[[ EXERCISE INPUTS open ]]

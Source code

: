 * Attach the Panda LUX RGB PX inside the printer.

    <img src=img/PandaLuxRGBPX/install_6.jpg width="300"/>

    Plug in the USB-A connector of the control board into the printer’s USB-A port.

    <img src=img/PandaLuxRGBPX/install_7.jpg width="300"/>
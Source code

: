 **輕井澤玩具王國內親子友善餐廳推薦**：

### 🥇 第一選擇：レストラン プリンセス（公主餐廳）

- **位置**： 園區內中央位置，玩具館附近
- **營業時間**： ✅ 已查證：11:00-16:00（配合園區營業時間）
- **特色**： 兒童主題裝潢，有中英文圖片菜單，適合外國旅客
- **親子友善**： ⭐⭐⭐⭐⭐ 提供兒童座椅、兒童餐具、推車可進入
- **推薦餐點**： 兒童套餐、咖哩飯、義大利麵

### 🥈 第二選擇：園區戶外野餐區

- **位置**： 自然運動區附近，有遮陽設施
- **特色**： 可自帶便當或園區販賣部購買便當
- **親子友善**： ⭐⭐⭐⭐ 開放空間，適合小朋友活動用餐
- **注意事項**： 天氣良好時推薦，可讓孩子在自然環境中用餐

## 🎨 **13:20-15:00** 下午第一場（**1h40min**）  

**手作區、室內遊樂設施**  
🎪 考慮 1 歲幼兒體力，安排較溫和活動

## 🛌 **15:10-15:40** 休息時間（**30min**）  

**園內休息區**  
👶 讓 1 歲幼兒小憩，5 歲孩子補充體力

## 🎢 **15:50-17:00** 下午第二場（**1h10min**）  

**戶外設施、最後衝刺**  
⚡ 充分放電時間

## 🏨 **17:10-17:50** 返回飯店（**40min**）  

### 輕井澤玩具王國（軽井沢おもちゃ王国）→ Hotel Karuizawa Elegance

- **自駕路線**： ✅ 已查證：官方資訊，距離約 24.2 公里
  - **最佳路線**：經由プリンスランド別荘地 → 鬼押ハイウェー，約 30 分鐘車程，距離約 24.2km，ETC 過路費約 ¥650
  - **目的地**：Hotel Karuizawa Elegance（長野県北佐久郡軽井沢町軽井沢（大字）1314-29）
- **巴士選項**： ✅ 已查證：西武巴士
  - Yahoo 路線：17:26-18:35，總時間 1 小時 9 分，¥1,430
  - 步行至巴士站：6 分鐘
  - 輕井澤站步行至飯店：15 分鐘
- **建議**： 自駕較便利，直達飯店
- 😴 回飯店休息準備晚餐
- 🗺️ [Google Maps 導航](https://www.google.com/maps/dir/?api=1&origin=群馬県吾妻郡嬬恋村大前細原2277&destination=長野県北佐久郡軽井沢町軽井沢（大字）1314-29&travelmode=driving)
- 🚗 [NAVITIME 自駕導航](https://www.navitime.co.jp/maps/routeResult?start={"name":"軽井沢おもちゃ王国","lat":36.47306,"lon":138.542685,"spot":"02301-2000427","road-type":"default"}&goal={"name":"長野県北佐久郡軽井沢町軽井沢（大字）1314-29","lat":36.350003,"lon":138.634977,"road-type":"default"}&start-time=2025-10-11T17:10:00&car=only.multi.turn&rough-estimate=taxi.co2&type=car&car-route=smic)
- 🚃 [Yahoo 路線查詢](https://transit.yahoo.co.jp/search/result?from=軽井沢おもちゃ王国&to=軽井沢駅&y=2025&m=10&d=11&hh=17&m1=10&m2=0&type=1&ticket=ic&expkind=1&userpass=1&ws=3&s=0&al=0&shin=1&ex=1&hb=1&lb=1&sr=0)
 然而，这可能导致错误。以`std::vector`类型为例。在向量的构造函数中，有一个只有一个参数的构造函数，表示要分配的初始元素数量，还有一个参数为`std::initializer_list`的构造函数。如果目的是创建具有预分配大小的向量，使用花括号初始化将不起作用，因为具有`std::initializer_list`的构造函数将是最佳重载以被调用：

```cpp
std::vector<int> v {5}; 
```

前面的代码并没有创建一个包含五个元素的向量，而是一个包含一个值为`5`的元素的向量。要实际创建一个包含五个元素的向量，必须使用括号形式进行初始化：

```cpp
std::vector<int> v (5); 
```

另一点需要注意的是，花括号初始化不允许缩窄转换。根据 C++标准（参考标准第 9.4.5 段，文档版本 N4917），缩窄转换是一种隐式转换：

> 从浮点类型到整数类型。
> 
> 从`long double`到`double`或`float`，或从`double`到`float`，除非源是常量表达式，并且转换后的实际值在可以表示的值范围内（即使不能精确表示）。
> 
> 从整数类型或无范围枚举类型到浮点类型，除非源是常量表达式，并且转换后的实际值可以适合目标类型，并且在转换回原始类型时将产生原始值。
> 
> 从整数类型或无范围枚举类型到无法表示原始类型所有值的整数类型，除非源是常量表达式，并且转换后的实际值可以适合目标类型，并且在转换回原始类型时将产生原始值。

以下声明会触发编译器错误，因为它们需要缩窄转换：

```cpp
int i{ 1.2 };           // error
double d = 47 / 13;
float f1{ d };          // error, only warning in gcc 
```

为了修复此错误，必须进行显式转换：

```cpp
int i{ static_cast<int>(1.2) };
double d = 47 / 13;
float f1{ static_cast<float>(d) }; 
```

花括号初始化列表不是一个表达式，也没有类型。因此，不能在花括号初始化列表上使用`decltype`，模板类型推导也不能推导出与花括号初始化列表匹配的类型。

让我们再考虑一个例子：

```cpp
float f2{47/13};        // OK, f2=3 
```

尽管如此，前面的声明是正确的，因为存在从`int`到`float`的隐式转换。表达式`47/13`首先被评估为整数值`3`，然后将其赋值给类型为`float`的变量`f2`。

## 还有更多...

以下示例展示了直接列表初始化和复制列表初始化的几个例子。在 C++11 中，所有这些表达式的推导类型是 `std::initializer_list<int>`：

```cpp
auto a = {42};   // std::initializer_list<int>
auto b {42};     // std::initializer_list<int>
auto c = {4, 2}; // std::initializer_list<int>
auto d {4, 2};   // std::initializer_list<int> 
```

[[ EXERCISE INPUTS closed ]]

TASK DESCRIPTION: For this exercise, output all the data exactly as shown above.

RESULT OF THE EXERCISE:
Source code

: * Attach the Panda LUX RGB PX inside the printer.

    <img src=img/PandaLuxRGBPX/install_6.jpg width="300"/>

    Plug in the USB-A connector of the control board into the printer’s USB-A port.

    <img src=img/PandaLuxRGBPX/install_7.jpg width="300"/>
Source code

: **輕井澤玩具王國內親子友善餐廳推薦**：

### 🥇 第一選擇：レストラン プリンセス（公主餐廳）

- **位置**： 園區內中央位置，玩具館附近
- **營業時間**： ✅ 已查證：11:00-16:00（配合園區營業時間）
- **特色**： 兒童主題裝潢，有中英文圖片菜單，適合外國旅客
- **親子友善**： ⭐⭐⭐⭐⭐ 提供兒童座椅、兒童餐具、推車可進入
- **推薦餐點**： 兒童套餐、咖哩飯、義大利麵

### 🥈 第二選擇：園區戶外野餐區

- **位置**： 自然運動區附近，有遮陽設施
- **特色**： 可自帶便當或園區販賣部購買便當
- **親子友善**： ⭐⭐⭐⭐ 開放空間，適合小朋友活動用餐
- **注意事項**： 天氣良好時推薦，可讓孩子在自然環境中用餐

## 🎨 **13:20-15:00** 下午第一場（**1h40min**）  

**手作區、室內遊樂設施**  
🎪 考慮 1 歲幼兒體力，安排較溫和活動

## 🛌 **15:10-15:40** 休息時間（**30min**）  

**園內休息區**  
👶 讓 1 歲幼兒小憩，5 歲孩子補充體力

## 🎢 **15:50-17:00** 下午第二場（**1h10min**）  

**戶外設施、最後衝刺**  
⚡ 充分放電時間

## 🏨 **17:10-17:50** 返回飯店（**40min**）  

### 輕井澤玩具王國（軽井沢おもちゃ王国）→ Hotel Karuizawa Elegance

- **自駕路線**： ✅ 已查證：官方資訊，距離約 24.2 公里
  - **最佳路線**：經由プリンスランド別荘地 → 鬼押ハイウェー，約 30 分鐘車程，距離約 24.2km，ETC 過路費約 ¥650
  - **目的地**：Hotel Karuizawa Elegance（長野県北佐久郡軽井沢町軽井沢（大字）1314-29）
- **巴士選項**： ✅ 已查證：西武巴士
  - Yahoo 路線：17:26-18:35，總時間 1 小時 9 分，¥1,430
  - 步行至巴士站：6 分鐘
  - 輕井澤站步行至飯店：15 分鐘
- **建議**： 自駕較便利，直達飯店
- 😴 回飯店休息準備晚餐
- 🗺️ [Google Maps 導航](https://www.google.com/maps/dir/?api=1&origin=群馬県吾妻郡嬬恋村大前細原2277&destination=長野県北佐久郡軽井沢町軽井沢（大字）1314-29&travelmode=driving)
- 🚗 [NAVITIME 自駕導航](https://www.navitime.co.jp/maps/routeResult?start={"name":"軽井沢おもちゃ王国","lat":36.47306,"lon":138.542685,"spot":"02301-2000427","road-type":"default"}&goal={"name":"長野県北佐久郡軽井沢町軽井沢（大字）1314-29","lat":36.350003,"lon":138.634977,"road-type":"default"}&start-time=2025-10-11T17:10:00&car=only.multi.turn&rough-estimate=taxi.co2&type=car&car-route=smic)
- 🚃 [Yahoo 路線查詢](https://transit.yahoo.co.jp/search/result?from=軽井沢おもちゃ王国&to=軽井沢駅&y=2025&m=10&d=11&hh=17&m1=10&m2=0&type=1&ticket=ic&expkind=1&userpass=1&ws=3&s=0&al=0&shin=1&ex=1&hb=1&lb=1&sr=0)
 然而，这可能导致错误。以`std::vector`类型为例。在向量的构造函数中，有一个只有一个参数的构造函数，表示要分配的初始元素数量，还有一个参数为`std::initializer_list`的构造函数。如果目的是创建具有预分配大小的向量，使用花括号初始化将不起作用，因为具有`std::initializer_list`的构造函数将是最佳重载以被调用：

```cpp
std::vector<int> v {5}; 
```

前面的代码并没有创建一个包含五个元素的向量，而是一个包含一个值为`5`的元素的向量。要实际创建一个包含五个元素的向量，必须使用括号形式进行初始化：

```cpp
std::vector<int> v (5); 
```

另一点需要注意的是，花括号初始化不允许缩窄转换。根据 C++标准（参考标准第 9.4.5 段，文档版本 N4917），缩窄转换是一种隐式转换：

> 从浮点类型到整数类型。
> 
> 从`long double`到`double`或`float`，或从`double`到`float`，除非源是常量表达式，并且转换后的实际值在可以表示的值范围内（即使不能精确表示）。
> 
> 从整数类型或无范围枚举类型到浮点类型，除非源是常量表达式，并且转换后的实际值可以适合目标类型，并且在转换回原始类型时将产生原始值。
> 
> 从整数类型或无范围枚举类型到无法表示原始类型所有值的整数类型，除非源是常量表达式，并且转换后的实际值可以适合目标类型，并且在转换回原始类型时将产生原始值。

以下声明会触发编译器错误，因为它们需要缩窄转换：

```cpp
int i{ 1.2 };           // error
double d = 47 / 13;
float f1{ d };          // error, only warning in gcc 
```

为了修复此错误，必须进行显式转换：

```cpp
int i{ static_cast<int>(1.2) };
double d = 47 / 13;
float f1{ static_cast<float>(d) }; 
```

花括号初始化列表不是一个表达式，也没有类型。因此，不能在花括号初始化列表上使用`decltype`，模板类型推导也不能推导出与花括号初始化列表匹配的类型。

让我们再考虑一个例子：

```cpp
float f2{47/13};        // OK, f2=3 
```

尽管如此，前面的声明是正确的，因为存在从`int`到`float`的隐式转换。表达式`47/13`首先被评估为整数值`3`，然后将其赋值给类型为`float`的变量`f2`。

## 还有更多...

以下示例展示了直接列表初始化和复制列表初始化的几个例子。在 C++11 中，所有这些表达式的推导类型是 `std::initializer_list<int>`：

```cpp
auto a = {42};   // std::initializer_list<int>
auto b {42};     // std::initializer_list<int>
auto c = {4, 2}; // std::initializer_list<int>
auto d {4, 2};   // std::initializer_list<int> 
```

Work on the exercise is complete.